▶ _Work to complete_
This exercise calls for duplicating every entry below exactly, without the images.

▶ _Exercise materials_
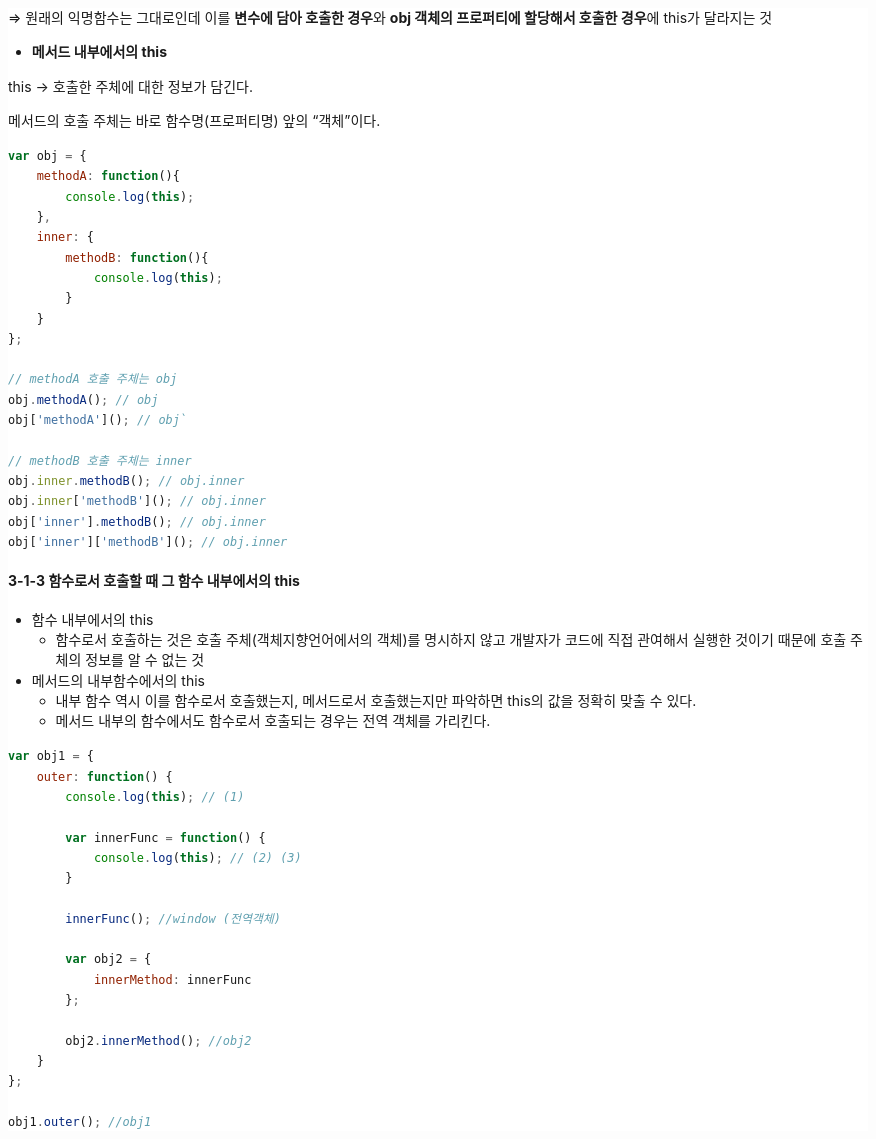 ⇒ 원래의 익명함수는 그대로인데 이를 **변수에 담아 호출한 경우**와 **obj 객체의 프로퍼티에 할당해서 호출한 경우**에 this가 달라지는 것

* **메서드 내부에서의 this**

this → 호출한 주체에 대한 정보가 담긴다.

메서드의 호출 주체는 바로 함수명(프로퍼티명) 앞의 “객체”이다.

```jsx
var obj = {
    methodA: function(){
        console.log(this);
    },
    inner: {
        methodB: function(){
            console.log(this);
        }
    }
};

// methodA 호출 주체는 obj
obj.methodA(); // obj
obj['methodA'](); // obj`

// methodB 호출 주체는 inner
obj.inner.methodB(); // obj.inner
obj.inner['methodB'](); // obj.inner
obj['inner'].methodB(); // obj.inner
obj['inner']['methodB'](); // obj.inner
```

#### 3-1-3 함수로서 호출할 때 그 함수 내부에서의 this

* 함수 내부에서의 this
  * 함수로서 호출하는 것은 호출 주체(객체지향언어에서의 객체)를 명시하지 않고 개발자가 코드에 직접 관여해서 실행한 것이기 때문에 호출 주체의 정보를 알 수 없는 것
* 메서드의 내부함수에서의 this
  * 내부 함수 역시 이를 함수로서 호출했는지, 메서드로서 호출했는지만 파악하면 this의 값을 정확히 맞출 수 있다.
  * 메서드 내부의 함수에서도 함수로서 호출되는 경우는 전역 객체를 가리킨다.

```jsx
var obj1 = {
    outer: function() {
        console.log(this); // (1)
        
        var innerFunc = function() {
            console.log(this); // (2) (3)
        }
        
        innerFunc(); //window (전역객체)
        
        var obj2 = {
            innerMethod: innerFunc
        };
        
        obj2.innerMethod(); //obj2
    }
};

obj1.outer(); //obj1
```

▶ _Answer to this problem_
 ⇒ 원래의 익명함수는 그대로인데 이를 **변수에 담아 호출한 경우**와 **obj 객체의 프로퍼티에 할당해서 호출한 경우**에 this가 달라지는 것

* **메서드 내부에서의 this**

this → 호출한 주체에 대한 정보가 담긴다.

메서드의 호출 주체는 바로 함수명(프로퍼티명) 앞의 “객체”이다.

```jsx
var obj = {
    methodA: function(){
        console.log(this);
    },
    inner: {
        methodB: function(){
            console.log(this);
        }
    }
};

// methodA 호출 주체는 obj
obj.methodA(); // obj
obj['methodA'](); // obj`

// methodB 호출 주체는 inner
obj.inner.methodB(); // obj.inner
obj.inner['methodB'](); // obj.inner
obj['inner'].methodB(); // obj.inner
obj['inner']['methodB'](); // obj.inner
```

#### 3-1-3 함수로서 호출할 때 그 함수 내부에서의 this

* 함수 내부에서의 this
  * 함수로서 호출하는 것은 호출 주체(객체지향언어에서의 객체)를 명시하지 않고 개발자가 코드에 직접 관여해서 실행한 것이기 때문에 호출 주체의 정보를 알 수 없는 것
* 메서드의 내부함수에서의 this
  * 내부 함수 역시 이를 함수로서 호출했는지, 메서드로서 호출했는지만 파악하면 this의 값을 정확히 맞출 수 있다.
  * 메서드 내부의 함수에서도 함수로서 호출되는 경우는 전역 객체를 가리킨다.

```jsx
var obj1 = {
    outer: function() {
        console.log(this); // (1)
        
        var innerFunc = function() {
            console.log(this); // (2) (3)
        }
        
        innerFunc(); //window (전역객체)
        
        var obj2 = {
            innerMethod: innerFunc
        };
        
        obj2.innerMethod(); //obj2
    }
};

obj1.outer(); //obj1
```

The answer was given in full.